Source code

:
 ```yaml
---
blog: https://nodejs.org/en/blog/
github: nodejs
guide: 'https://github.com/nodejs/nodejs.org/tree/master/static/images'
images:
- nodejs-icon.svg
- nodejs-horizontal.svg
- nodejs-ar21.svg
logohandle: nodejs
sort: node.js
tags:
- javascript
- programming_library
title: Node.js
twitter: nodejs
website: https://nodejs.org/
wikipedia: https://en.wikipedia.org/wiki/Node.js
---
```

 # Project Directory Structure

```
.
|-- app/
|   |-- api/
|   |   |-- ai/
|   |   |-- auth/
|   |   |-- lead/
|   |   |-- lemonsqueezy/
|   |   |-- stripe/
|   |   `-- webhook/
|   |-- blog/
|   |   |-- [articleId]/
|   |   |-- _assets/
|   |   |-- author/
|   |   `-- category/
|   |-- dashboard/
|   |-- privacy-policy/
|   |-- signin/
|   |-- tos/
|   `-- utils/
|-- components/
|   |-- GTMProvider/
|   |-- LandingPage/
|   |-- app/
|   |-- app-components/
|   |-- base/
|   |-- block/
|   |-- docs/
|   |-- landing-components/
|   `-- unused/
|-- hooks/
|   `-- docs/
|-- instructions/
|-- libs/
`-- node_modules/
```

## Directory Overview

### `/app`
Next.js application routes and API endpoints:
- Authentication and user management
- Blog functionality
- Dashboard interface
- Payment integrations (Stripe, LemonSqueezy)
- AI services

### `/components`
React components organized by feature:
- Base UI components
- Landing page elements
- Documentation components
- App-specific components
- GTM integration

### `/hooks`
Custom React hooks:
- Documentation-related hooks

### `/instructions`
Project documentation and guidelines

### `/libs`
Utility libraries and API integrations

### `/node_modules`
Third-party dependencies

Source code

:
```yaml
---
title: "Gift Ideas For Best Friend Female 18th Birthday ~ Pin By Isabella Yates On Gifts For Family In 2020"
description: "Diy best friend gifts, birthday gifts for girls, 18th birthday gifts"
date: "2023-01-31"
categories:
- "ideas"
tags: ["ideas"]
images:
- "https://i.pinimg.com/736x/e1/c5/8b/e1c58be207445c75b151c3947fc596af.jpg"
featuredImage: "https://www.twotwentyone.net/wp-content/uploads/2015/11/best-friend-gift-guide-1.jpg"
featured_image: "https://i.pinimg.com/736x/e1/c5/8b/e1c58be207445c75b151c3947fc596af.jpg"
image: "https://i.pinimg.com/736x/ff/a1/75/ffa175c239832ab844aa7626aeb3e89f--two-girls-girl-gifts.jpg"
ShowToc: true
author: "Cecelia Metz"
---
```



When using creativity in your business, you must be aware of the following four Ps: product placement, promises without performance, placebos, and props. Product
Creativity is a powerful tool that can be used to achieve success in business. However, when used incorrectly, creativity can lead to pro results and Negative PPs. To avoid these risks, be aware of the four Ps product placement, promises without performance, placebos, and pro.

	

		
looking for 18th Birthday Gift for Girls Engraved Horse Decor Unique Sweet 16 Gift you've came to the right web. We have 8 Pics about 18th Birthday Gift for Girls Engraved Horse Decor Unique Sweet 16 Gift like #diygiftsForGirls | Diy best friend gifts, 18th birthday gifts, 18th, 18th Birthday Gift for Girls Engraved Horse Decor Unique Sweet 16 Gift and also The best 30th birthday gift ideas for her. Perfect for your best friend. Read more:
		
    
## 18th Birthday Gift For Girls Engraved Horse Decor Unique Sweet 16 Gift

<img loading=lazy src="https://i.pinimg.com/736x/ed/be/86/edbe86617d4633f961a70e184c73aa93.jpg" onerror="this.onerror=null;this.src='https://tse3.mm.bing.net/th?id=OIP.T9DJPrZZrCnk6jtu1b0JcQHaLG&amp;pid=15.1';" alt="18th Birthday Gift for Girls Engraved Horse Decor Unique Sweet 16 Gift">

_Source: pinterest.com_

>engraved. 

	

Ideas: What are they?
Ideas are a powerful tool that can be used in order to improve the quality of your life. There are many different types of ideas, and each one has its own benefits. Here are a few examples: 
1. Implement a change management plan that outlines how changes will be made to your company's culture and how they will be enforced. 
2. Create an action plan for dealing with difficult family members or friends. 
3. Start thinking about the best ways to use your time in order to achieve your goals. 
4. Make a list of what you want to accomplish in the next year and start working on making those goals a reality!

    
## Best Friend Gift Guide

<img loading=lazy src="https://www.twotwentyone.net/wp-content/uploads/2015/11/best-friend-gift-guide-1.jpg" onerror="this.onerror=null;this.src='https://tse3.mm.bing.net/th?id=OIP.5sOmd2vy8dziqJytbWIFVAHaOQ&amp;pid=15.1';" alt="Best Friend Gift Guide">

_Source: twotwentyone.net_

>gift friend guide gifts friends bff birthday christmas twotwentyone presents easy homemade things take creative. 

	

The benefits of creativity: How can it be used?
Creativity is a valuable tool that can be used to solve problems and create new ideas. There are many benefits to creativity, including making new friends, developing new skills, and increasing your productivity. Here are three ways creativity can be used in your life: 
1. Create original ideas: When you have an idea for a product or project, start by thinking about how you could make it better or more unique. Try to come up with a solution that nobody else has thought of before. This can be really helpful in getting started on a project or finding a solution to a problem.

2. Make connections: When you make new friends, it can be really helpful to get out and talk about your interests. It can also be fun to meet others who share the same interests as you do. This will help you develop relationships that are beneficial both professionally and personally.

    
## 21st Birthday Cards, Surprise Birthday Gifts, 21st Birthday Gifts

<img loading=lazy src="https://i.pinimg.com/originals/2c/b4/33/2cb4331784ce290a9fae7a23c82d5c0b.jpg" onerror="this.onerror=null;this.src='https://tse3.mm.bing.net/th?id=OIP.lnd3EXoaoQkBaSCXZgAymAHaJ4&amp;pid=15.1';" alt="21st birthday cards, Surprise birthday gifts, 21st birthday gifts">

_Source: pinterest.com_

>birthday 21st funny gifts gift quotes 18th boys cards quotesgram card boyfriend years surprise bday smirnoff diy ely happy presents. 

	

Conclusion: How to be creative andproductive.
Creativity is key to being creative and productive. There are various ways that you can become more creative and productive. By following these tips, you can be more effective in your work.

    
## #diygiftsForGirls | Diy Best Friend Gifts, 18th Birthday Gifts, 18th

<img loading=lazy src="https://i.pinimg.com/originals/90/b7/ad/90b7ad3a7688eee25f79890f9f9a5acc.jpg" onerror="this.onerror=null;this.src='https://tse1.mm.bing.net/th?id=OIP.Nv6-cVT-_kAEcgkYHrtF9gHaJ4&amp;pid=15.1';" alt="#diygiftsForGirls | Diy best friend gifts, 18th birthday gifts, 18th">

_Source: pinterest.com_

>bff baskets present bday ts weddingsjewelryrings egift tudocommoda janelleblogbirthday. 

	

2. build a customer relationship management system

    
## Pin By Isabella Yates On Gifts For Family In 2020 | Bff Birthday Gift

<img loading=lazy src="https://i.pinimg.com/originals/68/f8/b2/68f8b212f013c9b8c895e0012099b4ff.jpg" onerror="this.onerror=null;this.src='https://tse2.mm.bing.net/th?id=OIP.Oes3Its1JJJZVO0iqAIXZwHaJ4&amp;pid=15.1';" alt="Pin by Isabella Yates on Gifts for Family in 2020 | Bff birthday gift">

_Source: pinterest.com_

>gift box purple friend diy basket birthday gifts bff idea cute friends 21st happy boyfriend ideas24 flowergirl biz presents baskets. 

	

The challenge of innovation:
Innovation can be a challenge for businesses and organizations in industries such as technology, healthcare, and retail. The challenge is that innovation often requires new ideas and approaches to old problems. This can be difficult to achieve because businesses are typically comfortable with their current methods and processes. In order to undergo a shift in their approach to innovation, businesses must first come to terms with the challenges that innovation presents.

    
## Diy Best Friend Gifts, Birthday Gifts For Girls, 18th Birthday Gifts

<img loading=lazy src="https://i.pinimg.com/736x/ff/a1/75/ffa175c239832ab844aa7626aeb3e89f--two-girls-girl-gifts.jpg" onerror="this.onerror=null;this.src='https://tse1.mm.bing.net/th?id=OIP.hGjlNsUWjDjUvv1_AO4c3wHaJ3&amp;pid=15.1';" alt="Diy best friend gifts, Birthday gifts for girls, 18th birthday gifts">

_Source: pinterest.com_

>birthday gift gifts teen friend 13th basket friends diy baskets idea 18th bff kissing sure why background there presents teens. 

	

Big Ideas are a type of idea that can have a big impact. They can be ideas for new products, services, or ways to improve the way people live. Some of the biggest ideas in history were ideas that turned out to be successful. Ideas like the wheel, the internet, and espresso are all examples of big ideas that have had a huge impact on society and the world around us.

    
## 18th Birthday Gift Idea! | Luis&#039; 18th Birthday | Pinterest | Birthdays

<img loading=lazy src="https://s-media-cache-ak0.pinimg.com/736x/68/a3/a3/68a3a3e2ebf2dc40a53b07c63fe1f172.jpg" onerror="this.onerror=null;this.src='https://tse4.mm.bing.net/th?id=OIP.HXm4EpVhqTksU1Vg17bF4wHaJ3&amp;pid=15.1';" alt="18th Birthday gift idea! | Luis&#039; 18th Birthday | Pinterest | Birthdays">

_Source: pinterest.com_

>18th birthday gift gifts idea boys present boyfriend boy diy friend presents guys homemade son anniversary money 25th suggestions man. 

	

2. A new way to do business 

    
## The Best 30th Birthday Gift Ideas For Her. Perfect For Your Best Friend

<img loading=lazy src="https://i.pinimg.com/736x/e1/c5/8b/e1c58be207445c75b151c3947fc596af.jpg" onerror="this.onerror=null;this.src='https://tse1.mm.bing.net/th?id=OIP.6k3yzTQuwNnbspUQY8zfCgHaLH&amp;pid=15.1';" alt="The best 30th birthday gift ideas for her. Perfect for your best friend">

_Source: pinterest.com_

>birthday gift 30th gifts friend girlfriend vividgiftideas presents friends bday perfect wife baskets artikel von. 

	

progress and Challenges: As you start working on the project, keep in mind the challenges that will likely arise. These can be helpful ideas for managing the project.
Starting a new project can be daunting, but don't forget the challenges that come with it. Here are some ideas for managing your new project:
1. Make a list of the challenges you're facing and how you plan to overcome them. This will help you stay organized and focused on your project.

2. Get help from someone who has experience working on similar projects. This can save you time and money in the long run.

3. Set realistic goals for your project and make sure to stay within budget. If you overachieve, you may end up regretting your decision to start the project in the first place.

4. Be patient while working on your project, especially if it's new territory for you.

REQUIRED WORK => Would you please copy all lines in the data that contain the word "Directory"?

EXERCISE SOLUTION =>
 # Project Directory Structure
## Directory Overview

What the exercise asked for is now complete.